The committee finally agreed to seat all the Michigan and Florida delegates with half a vote each. Outside the ballroom, I ran again into Not James Dean, who, with the triumphant look often worn by fanatics after losing, observed scornfully that Obama is supported by the anti-gay Rev. James Meeks. I noted that Obama’s associations have not kept him from challenging homophobia from the pulpits of black churches, and I would have mentioned Clinton’s own anti-gay supporters including Bishop Eddie Long of Lithonia, Ga., and former D.C. Councilmember Vincent Orange (who denounced his opponents in the 2006 mayoral race for supporting same-sex marriage), but the guy was spitting at me, ”You’re worse than Andrew Sullivan.” This is a popular trope of leftists who cannot acknowledge that Sullivan has spent a decade and a half defending marriage equality. ”I take that as a compliment,” I replied. By then we had attracted several amateur videographers, and an alert Obama supporter prevailed upon me to withdraw. We mustn’t get between angry Hillaroids and the cameras.

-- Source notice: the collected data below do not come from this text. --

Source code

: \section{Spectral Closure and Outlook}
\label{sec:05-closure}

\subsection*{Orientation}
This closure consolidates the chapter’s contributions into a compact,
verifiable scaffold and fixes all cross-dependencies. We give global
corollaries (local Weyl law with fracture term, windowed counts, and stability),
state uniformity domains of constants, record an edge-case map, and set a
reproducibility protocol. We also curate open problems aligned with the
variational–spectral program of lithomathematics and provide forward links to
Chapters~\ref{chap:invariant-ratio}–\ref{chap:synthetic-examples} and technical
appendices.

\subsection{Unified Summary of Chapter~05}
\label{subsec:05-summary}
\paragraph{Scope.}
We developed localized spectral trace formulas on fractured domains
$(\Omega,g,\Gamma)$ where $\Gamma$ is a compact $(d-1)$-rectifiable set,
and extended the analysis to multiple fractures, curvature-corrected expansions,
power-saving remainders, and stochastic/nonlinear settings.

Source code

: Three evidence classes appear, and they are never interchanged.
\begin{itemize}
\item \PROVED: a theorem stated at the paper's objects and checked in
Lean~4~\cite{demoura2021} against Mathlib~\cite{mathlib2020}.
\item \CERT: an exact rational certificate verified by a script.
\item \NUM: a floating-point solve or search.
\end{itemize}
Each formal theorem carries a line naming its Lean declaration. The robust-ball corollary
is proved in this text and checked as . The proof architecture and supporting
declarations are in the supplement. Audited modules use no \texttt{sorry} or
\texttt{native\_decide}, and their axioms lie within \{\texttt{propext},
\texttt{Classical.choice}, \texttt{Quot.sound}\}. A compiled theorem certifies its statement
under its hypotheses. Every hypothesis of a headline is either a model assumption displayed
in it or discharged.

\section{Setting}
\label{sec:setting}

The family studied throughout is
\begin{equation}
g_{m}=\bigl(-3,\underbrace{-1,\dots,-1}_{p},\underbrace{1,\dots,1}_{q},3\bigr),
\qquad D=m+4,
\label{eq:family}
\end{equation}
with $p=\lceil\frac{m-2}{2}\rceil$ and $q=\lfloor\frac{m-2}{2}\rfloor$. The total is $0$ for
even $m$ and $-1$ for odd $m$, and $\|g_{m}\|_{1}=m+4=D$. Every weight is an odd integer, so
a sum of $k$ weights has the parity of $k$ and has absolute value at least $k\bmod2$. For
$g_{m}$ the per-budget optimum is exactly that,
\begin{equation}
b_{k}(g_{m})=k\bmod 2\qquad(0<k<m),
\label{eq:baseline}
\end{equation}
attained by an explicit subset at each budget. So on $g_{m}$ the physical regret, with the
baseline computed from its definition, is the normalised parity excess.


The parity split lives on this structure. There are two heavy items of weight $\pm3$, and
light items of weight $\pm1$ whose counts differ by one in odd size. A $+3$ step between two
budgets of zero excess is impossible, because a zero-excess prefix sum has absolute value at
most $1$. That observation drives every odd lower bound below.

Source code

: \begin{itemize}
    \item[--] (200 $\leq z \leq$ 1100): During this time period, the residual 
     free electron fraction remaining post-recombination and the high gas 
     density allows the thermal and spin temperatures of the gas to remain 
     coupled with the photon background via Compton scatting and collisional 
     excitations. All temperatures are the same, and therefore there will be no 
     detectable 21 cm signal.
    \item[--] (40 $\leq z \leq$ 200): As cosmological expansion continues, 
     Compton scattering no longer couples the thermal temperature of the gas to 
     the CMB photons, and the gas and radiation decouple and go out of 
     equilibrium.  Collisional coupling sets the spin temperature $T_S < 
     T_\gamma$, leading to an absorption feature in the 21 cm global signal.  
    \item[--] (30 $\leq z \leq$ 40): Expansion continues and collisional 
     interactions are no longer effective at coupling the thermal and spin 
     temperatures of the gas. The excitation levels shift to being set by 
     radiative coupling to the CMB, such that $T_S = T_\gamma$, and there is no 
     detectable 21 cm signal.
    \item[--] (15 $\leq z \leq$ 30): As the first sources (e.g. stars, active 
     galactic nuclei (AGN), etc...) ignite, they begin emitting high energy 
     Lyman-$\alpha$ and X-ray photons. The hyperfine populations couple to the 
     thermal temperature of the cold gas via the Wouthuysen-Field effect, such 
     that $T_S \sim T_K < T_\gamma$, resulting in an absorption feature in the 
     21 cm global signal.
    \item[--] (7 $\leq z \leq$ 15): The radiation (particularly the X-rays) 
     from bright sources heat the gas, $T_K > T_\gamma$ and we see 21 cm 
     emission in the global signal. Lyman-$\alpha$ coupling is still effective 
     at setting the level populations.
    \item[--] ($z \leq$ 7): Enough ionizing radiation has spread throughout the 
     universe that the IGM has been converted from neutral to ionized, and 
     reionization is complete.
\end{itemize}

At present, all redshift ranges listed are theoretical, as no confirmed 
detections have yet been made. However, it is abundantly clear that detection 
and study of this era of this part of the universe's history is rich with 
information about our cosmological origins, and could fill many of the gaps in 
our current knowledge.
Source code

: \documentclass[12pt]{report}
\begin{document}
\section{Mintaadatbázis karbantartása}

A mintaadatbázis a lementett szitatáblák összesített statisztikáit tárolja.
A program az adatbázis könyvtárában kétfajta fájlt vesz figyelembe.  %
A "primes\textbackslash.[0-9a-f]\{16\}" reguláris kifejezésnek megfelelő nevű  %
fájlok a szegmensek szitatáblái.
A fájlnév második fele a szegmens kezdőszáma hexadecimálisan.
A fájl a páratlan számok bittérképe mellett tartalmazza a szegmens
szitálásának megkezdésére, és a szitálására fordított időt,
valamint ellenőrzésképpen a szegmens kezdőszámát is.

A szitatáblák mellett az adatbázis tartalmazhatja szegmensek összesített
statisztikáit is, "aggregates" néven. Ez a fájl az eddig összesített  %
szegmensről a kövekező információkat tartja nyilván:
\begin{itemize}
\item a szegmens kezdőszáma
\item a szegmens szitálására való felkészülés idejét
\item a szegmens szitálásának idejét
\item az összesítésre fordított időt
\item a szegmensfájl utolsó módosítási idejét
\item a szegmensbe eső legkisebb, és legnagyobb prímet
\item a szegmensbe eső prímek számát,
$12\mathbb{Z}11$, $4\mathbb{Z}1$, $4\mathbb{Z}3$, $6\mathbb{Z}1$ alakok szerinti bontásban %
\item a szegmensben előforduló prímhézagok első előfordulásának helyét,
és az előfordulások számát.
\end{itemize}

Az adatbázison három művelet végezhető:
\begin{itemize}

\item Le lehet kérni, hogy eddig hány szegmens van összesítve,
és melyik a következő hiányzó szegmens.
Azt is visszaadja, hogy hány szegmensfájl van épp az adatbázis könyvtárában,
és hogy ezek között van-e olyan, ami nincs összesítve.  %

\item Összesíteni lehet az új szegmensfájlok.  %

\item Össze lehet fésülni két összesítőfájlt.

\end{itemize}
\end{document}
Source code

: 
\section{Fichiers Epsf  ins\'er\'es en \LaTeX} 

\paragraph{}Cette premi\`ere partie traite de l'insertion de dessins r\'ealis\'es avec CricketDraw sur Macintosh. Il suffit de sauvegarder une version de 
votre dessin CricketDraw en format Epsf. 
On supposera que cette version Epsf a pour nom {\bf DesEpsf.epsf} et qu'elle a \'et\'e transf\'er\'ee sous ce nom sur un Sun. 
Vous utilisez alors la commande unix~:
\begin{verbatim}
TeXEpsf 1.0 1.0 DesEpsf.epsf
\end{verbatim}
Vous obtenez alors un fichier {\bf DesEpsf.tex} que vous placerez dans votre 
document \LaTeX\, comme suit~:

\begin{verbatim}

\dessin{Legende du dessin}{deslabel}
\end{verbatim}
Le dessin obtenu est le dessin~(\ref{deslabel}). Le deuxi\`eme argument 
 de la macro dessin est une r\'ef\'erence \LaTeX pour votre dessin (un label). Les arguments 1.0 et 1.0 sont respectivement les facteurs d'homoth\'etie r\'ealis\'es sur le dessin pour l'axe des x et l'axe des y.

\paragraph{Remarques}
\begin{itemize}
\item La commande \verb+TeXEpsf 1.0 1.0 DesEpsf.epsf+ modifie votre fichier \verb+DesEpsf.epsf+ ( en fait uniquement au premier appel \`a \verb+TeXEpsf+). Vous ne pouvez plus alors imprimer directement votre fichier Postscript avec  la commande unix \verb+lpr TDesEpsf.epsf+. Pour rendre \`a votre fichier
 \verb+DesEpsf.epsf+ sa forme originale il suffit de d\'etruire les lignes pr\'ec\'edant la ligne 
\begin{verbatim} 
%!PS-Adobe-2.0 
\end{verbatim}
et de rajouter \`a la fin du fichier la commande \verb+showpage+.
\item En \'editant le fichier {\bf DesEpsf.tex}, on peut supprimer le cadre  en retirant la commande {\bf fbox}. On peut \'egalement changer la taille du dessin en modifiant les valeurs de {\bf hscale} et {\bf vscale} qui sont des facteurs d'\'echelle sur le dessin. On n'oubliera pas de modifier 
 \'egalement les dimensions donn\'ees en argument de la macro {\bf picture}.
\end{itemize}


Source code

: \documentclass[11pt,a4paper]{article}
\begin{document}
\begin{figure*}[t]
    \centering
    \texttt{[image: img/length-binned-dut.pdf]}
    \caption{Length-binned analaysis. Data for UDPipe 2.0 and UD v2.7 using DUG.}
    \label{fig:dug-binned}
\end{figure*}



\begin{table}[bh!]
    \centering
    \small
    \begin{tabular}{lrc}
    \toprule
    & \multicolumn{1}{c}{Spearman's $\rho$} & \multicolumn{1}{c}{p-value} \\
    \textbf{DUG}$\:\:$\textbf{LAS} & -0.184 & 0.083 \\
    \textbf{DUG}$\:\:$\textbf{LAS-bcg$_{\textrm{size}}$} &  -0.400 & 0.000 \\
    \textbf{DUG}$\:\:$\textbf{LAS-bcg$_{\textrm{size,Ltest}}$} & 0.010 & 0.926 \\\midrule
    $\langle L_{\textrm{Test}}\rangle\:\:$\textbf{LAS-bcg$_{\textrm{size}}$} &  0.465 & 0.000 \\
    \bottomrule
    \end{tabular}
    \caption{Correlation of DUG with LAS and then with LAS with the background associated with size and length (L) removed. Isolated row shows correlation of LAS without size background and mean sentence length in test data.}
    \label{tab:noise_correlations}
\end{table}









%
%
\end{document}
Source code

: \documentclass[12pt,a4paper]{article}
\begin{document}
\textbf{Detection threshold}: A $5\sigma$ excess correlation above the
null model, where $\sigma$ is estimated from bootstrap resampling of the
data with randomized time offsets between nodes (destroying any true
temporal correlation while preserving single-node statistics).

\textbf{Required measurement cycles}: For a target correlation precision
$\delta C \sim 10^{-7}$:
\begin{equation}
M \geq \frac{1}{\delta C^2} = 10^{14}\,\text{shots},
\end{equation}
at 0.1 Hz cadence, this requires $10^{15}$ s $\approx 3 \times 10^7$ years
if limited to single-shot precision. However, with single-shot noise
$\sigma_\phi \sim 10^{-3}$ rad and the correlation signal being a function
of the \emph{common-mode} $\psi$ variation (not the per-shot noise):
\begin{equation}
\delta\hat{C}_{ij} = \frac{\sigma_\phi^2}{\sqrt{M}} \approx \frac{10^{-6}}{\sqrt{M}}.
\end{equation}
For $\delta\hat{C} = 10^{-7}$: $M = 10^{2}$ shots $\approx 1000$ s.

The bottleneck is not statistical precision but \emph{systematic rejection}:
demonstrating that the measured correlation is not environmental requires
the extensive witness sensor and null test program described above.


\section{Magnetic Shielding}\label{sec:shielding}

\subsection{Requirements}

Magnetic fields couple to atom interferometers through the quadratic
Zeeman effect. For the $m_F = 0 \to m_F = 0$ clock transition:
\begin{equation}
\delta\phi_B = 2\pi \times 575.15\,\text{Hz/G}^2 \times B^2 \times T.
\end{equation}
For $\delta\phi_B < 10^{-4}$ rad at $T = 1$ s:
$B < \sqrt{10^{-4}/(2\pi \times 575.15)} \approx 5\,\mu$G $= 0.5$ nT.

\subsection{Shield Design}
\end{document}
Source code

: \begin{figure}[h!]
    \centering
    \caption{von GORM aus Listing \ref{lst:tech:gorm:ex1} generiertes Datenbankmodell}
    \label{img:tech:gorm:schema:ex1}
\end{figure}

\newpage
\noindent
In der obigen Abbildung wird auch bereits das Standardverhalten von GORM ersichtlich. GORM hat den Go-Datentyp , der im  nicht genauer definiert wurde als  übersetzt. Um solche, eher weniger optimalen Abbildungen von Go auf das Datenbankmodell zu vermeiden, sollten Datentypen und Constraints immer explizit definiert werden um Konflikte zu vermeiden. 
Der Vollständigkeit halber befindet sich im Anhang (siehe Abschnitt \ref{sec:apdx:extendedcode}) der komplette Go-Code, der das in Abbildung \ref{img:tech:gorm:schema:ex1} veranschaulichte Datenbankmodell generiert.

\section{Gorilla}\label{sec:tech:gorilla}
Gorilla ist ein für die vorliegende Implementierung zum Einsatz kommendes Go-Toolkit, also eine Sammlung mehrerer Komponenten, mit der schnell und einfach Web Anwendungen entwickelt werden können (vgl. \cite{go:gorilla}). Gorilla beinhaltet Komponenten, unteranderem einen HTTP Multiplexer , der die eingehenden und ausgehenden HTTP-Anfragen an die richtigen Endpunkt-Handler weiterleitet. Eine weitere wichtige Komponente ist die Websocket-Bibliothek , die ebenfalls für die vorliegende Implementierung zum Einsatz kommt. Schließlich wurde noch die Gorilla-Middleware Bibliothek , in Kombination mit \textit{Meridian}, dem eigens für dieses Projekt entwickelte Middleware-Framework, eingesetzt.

African-American activist Mark Thompson interviewed me for his talk show on Sirius Satellite Radio. I expressed satisfaction with the day’s results and said that Clinton was not helped by her followers chanting ”Denver! Denver! Denver!” to signal their determination to wreck the party sooner than unite behind Obama. I also accused Clinton of overplaying the issue of sexism, and a woman nearby yelled at me, ”Be careful what you say!” Thompson interviewed her next.

Speaking of ministers, I attended Thompson’s ordination last year in Israel Baptist Church, whose pastor, Rev. Morris Shearin, is past president of the D.C. branch of the NAACP. Rev. Shearin once rejected a donation from the D.C. Coalition because the group was gay. Yet in 1997, Thompson invited me to help the NAACP launch a task force on police matters.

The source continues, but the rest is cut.